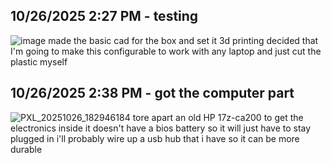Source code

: <!--
  ===================    !!READ THIS NOTICE!!   ====================
  DO NOT edit this file manually. Your changes WILL BE OVERWRITTEN!
  This journal is auto generated and updated by Hack Club Blueprint.
  To edit this file, please edit your journal entries on Blueprint.
  ==================================================================
-->

## 10/26/2025 2:27 PM - testing  

![image](https://blueprint.hackclub.com/user-attachments/blobs/proxy/eyJfcmFpbHMiOnsiZGF0YSI6NTc1MywicHVyIjoiYmxvYl9pZCJ9fQ==--dcd8b61241bd0337ba1009c8047d69e3fb3b850e/image.png)
made the basic cad for the box and set it 3d printing
decided that I'm going to make this configurable to work with any laptop
and just cut the plastic myself
  

## 10/26/2025 2:38 PM - got the computer part  

![PXL_20251026_182946184](https://blueprint.hackclub.com/user-attachments/blobs/proxy/eyJfcmFpbHMiOnsiZGF0YSI6NTc1NSwicHVyIjoiYmxvYl9pZCJ9fQ==--9c3abb7e174c23c0efdc1d7112acf193daf0ebdf/PXL_20251026_182946184.jpg)
tore apart an old HP 17z-ca200 to get the electronics inside
it doesn't have a bios battery so it will just have to stay plugged in
i'll probably wire up a usb hub that i have so it can be more durable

────────────────────

» Task goal:
Any picture in the listing above gets left out; output the rest exactly.

» Exercise output:
Source code

: <!--
  ===================    !!READ THIS NOTICE!!   ====================
  DO NOT edit this file manually. Your changes WILL BE OVERWRITTEN!
  This journal is auto generated and updated by Hack Club Blueprint.
  To edit this file, please edit your journal entries on Blueprint.
  ==================================================================
-->

## 10/26/2025 2:27 PM - testing  

![image](https://blueprint.hackclub.com/user-attachments/blobs/proxy/eyJfcmFpbHMiOnsiZGF0YSI6NTc1MywicHVyIjoiYmxvYl9pZCJ9fQ==--dcd8b61241bd0337ba1009c8047d69e3fb3b850e/image.png)
made the basic cad for the box and set it 3d printing
decided that I'm going to make this configurable to work with any laptop
and just cut the plastic myself
  

## 10/26/2025 2:38 PM - got the computer part  

![PXL_20251026_182946184](https://blueprint.hackclub.com/user-attachments/blobs/proxy/eyJfcmFpbHMiOnsiZGF0YSI6NTc1NSwicHVyIjoiYmxvYl9pZCJ9fQ==--9c3abb7e174c23c0efdc1d7112acf193daf0ebdf/PXL_20251026_182946184.jpg)
tore apart an old HP 17z-ca200 to get the electronics inside
it doesn't have a bios battery so it will just have to stay plugged in
i'll probably wire up a usb hub that i have so it can be more durable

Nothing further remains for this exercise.